• _Aim of the exercise_: Using the listing below, print exactly everything from the line with "Version 1.0.1 Beta MK" down to the line with "### Anti-fascism", both included, and nothing more.

• _Input_:
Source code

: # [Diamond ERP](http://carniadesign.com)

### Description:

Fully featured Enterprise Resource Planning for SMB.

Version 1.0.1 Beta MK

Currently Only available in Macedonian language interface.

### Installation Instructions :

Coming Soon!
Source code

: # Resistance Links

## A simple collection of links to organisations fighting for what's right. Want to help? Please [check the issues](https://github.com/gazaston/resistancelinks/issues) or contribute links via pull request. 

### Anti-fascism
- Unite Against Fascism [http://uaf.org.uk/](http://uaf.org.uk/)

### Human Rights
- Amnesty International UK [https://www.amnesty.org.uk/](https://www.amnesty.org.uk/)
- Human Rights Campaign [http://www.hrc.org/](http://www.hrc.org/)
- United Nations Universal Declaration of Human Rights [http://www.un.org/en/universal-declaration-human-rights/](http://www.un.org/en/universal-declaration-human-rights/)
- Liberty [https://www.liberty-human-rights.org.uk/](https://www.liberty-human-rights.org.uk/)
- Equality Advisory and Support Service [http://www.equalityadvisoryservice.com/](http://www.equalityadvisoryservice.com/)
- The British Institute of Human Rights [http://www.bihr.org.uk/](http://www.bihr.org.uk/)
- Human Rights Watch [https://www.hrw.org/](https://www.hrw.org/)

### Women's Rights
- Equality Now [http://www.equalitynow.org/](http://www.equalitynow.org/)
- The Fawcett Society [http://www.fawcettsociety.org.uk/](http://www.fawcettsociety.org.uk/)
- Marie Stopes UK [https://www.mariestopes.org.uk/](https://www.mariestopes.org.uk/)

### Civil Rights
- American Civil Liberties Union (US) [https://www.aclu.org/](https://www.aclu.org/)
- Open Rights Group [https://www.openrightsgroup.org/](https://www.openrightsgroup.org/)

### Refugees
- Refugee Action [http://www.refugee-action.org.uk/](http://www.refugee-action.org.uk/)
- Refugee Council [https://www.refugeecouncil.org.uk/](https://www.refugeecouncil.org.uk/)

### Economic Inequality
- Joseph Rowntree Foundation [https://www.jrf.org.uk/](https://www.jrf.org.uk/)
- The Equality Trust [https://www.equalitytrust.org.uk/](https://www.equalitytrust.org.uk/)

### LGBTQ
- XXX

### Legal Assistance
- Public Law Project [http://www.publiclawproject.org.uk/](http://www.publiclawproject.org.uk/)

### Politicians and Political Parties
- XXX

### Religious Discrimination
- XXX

• _Finished exercise_:
Version 1.0.1 Beta MK

Currently Only available in Macedonian language interface.

### Installation Instructions :

Coming Soon!
Source code

: # Resistance Links

## A simple collection of links to organisations fighting for what's right. Want to help? Please [check the issues](https://github.com/gazaston/resistancelinks/issues) or contribute links via pull request. 

### Anti-fascism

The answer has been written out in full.